Les journaux de télévision avaient fini par s’imposer au détriment des cinémas de quartier et de la grande presse d’opinion parisienne. Une considération qui n’intéressa jamais Madeleine. Antoine avait déjà vaincu quelques sommets alpins célèbres en amateur et mené à bien plusieurs ascensions hivernales. L’agréable cocon familial ne constituait déjà plus qu’un lointain souvenir qui l’aidait à supporter le froid glacial des faces nord lorsqu’il manquait de petite amie. Pour l’anecdote, le jeune alpiniste ne se séparait jamais de sa veste de duvet achetée par sa mère, ce dont Hélène était extrêmement fière. Elle était comme une deuxième peau, lui servait d’enveloppe sécurisante dans les éléments déchaînés.

Lorsqu’on avait dû placer(X) Madeleine ; Antoine était au pilier du Freney, au sommet de la gigantesque face italienne du Mont-blanc, occupé depuis deux jours à forcer la difficile chandelle terminale.
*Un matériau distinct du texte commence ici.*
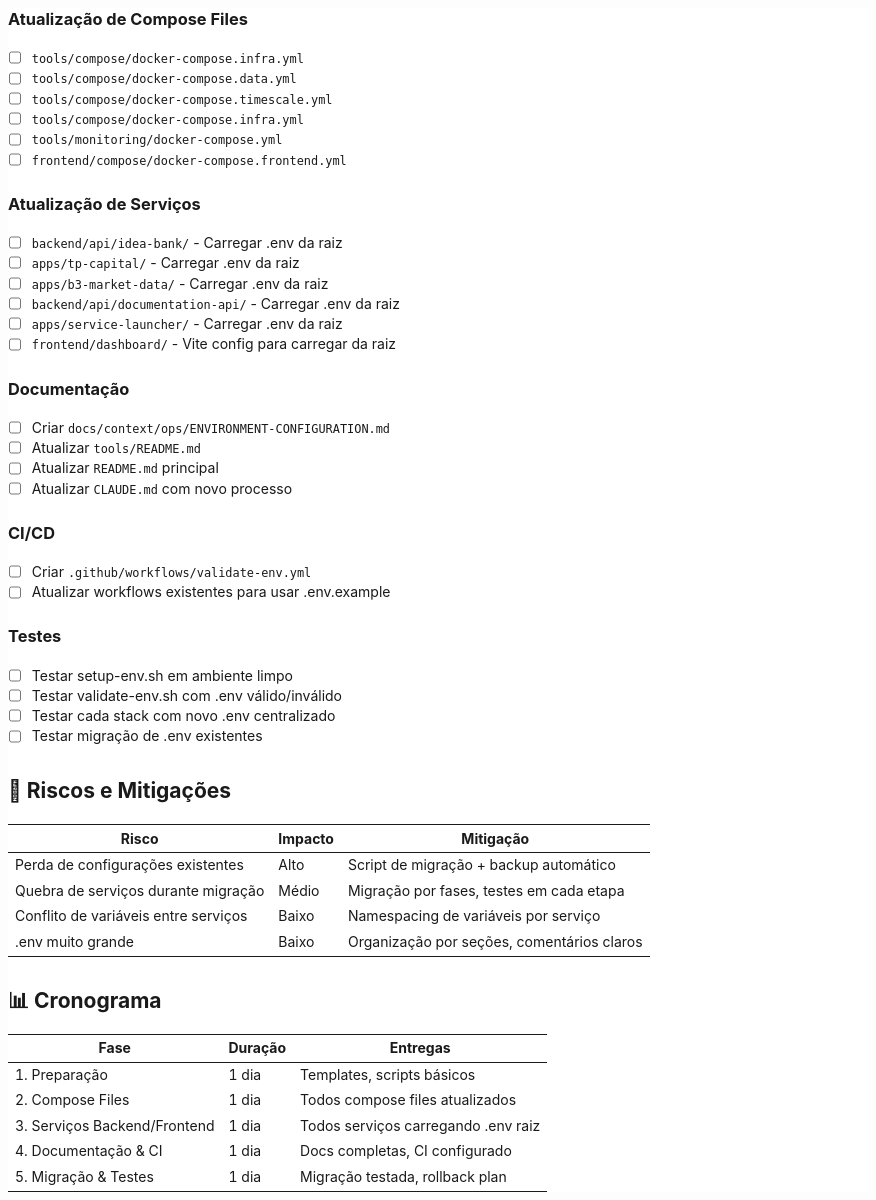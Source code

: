 ### Atualização de Compose Files
- [ ] `tools/compose/docker-compose.infra.yml`
- [ ] `tools/compose/docker-compose.data.yml`
- [ ] `tools/compose/docker-compose.timescale.yml`
- [ ] `tools/compose/docker-compose.infra.yml`
- [ ] `tools/monitoring/docker-compose.yml`
- [ ] `frontend/compose/docker-compose.frontend.yml`

### Atualização de Serviços
- [ ] `backend/api/idea-bank/` - Carregar .env da raiz
- [ ] `apps/tp-capital/` - Carregar .env da raiz
- [ ] `apps/b3-market-data/` - Carregar .env da raiz
- [ ] `backend/api/documentation-api/` - Carregar .env da raiz
- [ ] `apps/service-launcher/` - Carregar .env da raiz
- [ ] `frontend/dashboard/` - Vite config para carregar da raiz

### Documentação
- [ ] Criar `docs/context/ops/ENVIRONMENT-CONFIGURATION.md`
- [ ] Atualizar `tools/README.md`
- [ ] Atualizar `README.md` principal
- [ ] Atualizar `CLAUDE.md` com novo processo

### CI/CD
- [ ] Criar `.github/workflows/validate-env.yml`
- [ ] Atualizar workflows existentes para usar .env.example

### Testes
- [ ] Testar setup-env.sh em ambiente limpo
- [ ] Testar validate-env.sh com .env válido/inválido
- [ ] Testar cada stack com novo .env centralizado
- [ ] Testar migração de .env existentes

## 🚨 Riscos e Mitigações

| Risco | Impacto | Mitigação |
|-------|---------|-----------|
| Perda de configurações existentes | Alto | Script de migração + backup automático |
| Quebra de serviços durante migração | Médio | Migração por fases, testes em cada etapa |
| Conflito de variáveis entre serviços | Baixo | Namespacing de variáveis por serviço |
| .env muito grande | Baixo | Organização por seções, comentários claros |

## 📊 Cronograma

| Fase | Duração | Entregas |
|------|---------|----------|
| 1. Preparação | 1 dia | Templates, scripts básicos |
| 2. Compose Files | 1 dia | Todos compose files atualizados |
| 3. Serviços Backend/Frontend | 1 dia | Todos serviços carregando .env raiz |
| 4. Documentação & CI | 1 dia | Docs completas, CI configurado |
| 5. Migração & Testes | 1 dia | Migração testada, rollback plan |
La glace dans les fissures freinait la progression de la cordée, et l’issue de cette aventure tournait carrément au cauchemar.

-X- Mot relativement inquiétant inscrit au dictionnaire de la langue française, qui peut indifféremment désigner l’emplacement d’un pion embusqué pour contrarier son adversaire, voir encore de l’éliminer définitivement de la partie ! – La position d’un cheval de course au nom complètement farfelu, prêt à bondir sur la ligne d’arrivée pour le compte de son propriétaire bien habillé grâce à lui - La boule qui roule tranquillement sur la terre battue marseillaise ou Lyonnaise, dans l’effluve pittoresque qui les rassemble d’un parfum anisé, et qui s’arrête miraculeusement à presque rien du cochonnet sous les « putain, con !... » d’un public qui fréquente assez rarement les bonnes places des champs de course mais plutôt celles des PMU « enfumés » et les stades de foot « enculé ! » - Le ballon bien envoyé en pleine lucarne d’un gardien qui sent bien que la coupe du monde vient de lui passer sous le nez ; à lui ; ses collègues « infortunés » à cause de lui, mais qui en ont « quand même » gardé sous le pied au cas où il serait obligés un jour de remarcher dedans à force de perdre tous leurs matchs importants !… ) – Et par conséquent : les coups de pied dans les couilles qui se perdent sur tous les terrains de football de la terre, « putain, les cons !... » - Placé... dans le sens de savoir se placer, se mettre en avant, passer devant tout le monde (et pourquoi se faire chier ?)... comme le petit coup de piston nécessaire pour s’épargner les files d’attente à l’ANPE, les queues plus longues encore… pour décrocher un rendez-vous avec un éditeur sérieux ou trouver un emploi stable à la télévision…une sacré chiquenaude pour y devenir célèbre comme tout le monde – Placé... comme Le geste du père de famille qui pense à l’avenir de ses enfants plutôt qu’à dépenser tout son fric dans une multitude de conneries comme des postes de télévision grands formats aux quatre coins carrés, pour être bien sûr de ne pas rater les corners – Terme enfin... qui désigne la convenance polie du vocable propre à la même langue pour désigner l’acte sordide d’extraction d’une personne « dérangée » comme Madeleine (qui préférât toujours qu’on l’appelle Hélène), de la place qu’elle occupait sur le terrain du grand amour universel.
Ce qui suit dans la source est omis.